Stored data entries:
####################
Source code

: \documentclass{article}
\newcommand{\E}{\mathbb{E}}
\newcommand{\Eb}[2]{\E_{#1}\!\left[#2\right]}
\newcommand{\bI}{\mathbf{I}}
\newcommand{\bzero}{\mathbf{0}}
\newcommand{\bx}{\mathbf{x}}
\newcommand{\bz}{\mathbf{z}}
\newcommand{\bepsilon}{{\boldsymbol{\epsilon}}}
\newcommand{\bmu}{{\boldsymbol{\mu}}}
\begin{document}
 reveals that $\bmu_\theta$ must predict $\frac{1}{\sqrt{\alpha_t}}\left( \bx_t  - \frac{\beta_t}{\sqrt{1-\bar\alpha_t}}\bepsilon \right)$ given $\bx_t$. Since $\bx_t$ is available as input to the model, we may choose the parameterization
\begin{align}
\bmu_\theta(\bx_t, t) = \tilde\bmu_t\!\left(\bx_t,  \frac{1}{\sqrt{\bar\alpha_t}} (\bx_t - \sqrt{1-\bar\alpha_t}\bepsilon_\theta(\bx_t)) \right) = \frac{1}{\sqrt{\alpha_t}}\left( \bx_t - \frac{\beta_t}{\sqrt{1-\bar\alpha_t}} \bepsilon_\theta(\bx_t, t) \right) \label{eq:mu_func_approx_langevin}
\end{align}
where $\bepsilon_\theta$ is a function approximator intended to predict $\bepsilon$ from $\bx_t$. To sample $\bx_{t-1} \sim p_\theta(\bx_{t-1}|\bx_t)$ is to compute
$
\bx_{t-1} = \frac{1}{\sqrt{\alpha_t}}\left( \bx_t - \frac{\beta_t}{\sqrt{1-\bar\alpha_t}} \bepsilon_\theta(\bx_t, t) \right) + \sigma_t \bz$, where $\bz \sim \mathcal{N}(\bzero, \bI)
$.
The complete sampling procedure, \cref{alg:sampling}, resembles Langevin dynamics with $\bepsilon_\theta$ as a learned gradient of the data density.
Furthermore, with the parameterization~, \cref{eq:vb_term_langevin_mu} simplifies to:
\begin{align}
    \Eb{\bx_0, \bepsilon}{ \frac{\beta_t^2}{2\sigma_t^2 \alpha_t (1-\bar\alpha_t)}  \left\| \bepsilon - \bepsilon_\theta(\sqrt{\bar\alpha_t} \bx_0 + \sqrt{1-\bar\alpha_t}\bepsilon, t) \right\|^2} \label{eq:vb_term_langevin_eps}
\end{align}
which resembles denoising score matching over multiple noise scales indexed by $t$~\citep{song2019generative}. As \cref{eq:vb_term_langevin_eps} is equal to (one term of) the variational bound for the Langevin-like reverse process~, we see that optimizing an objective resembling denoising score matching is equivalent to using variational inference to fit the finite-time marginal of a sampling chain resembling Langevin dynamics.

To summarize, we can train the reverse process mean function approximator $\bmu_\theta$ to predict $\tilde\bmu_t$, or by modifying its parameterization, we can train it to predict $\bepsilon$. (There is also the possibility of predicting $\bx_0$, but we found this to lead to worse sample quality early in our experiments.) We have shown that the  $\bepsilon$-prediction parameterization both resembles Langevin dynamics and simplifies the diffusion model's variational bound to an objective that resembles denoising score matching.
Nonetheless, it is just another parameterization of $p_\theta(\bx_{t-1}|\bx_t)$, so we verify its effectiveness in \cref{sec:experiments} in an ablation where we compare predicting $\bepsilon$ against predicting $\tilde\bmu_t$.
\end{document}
####################
- Work instruction: Output all entries again exactly; no line may be altered.

- Your solution:
Source code

: \documentclass{article}
\newcommand{\E}{\mathbb{E}}
\newcommand{\Eb}[2]{\E_{#1}\!\left[#2\right]}
\newcommand{\bI}{\mathbf{I}}
\newcommand{\bzero}{\mathbf{0}}
\newcommand{\bx}{\mathbf{x}}
\newcommand{\bz}{\mathbf{z}}
\newcommand{\bepsilon}{{\boldsymbol{\epsilon}}}
\newcommand{\bmu}{{\boldsymbol{\mu}}}
\begin{document}
 reveals that $\bmu_\theta$ must predict $\frac{1}{\sqrt{\alpha_t}}\left( \bx_t  - \frac{\beta_t}{\sqrt{1-\bar\alpha_t}}\bepsilon \right)$ given $\bx_t$. Since $\bx_t$ is available as input to the model, we may choose the parameterization
\begin{align}
\bmu_\theta(\bx_t, t) = \tilde\bmu_t\!\left(\bx_t,  \frac{1}{\sqrt{\bar\alpha_t}} (\bx_t - \sqrt{1-\bar\alpha_t}\bepsilon_\theta(\bx_t)) \right) = \frac{1}{\sqrt{\alpha_t}}\left( \bx_t - \frac{\beta_t}{\sqrt{1-\bar\alpha_t}} \bepsilon_\theta(\bx_t, t) \right) \label{eq:mu_func_approx_langevin}
\end{align}
where $\bepsilon_\theta$ is a function approximator intended to predict $\bepsilon$ from $\bx_t$. To sample $\bx_{t-1} \sim p_\theta(\bx_{t-1}|\bx_t)$ is to compute
$
\bx_{t-1} = \frac{1}{\sqrt{\alpha_t}}\left( \bx_t - \frac{\beta_t}{\sqrt{1-\bar\alpha_t}} \bepsilon_\theta(\bx_t, t) \right) + \sigma_t \bz$, where $\bz \sim \mathcal{N}(\bzero, \bI)
$.
The complete sampling procedure, \cref{alg:sampling}, resembles Langevin dynamics with $\bepsilon_\theta$ as a learned gradient of the data density.
Furthermore, with the parameterization~, \cref{eq:vb_term_langevin_mu} simplifies to:
\begin{align}
    \Eb{\bx_0, \bepsilon}{ \frac{\beta_t^2}{2\sigma_t^2 \alpha_t (1-\bar\alpha_t)}  \left\| \bepsilon - \bepsilon_\theta(\sqrt{\bar\alpha_t} \bx_0 + \sqrt{1-\bar\alpha_t}\bepsilon, t) \right\|^2} \label{eq:vb_term_langevin_eps}
\end{align}
which resembles denoising score matching over multiple noise scales indexed by $t$~\citep{song2019generative}. As \cref{eq:vb_term_langevin_eps} is equal to (one term of) the variational bound for the Langevin-like reverse process~, we see that optimizing an objective resembling denoising score matching is equivalent to using variational inference to fit the finite-time marginal of a sampling chain resembling Langevin dynamics.

To summarize, we can train the reverse process mean function approximator $\bmu_\theta$ to predict $\tilde\bmu_t$, or by modifying its parameterization, we can train it to predict $\bepsilon$. (There is also the possibility of predicting $\bx_0$, but we found this to lead to worse sample quality early in our experiments.) We have shown that the  $\bepsilon$-prediction parameterization both resembles Langevin dynamics and simplifies the diffusion model's variational bound to an objective that resembles denoising score matching.
Nonetheless, it is just another parameterization of $p_\theta(\bx_{t-1}|\bx_t)$, so we verify its effectiveness in \cref{sec:experiments} in an ablation where we compare predicting $\bepsilon$ against predicting $\tilde\bmu_t$.
\end{document}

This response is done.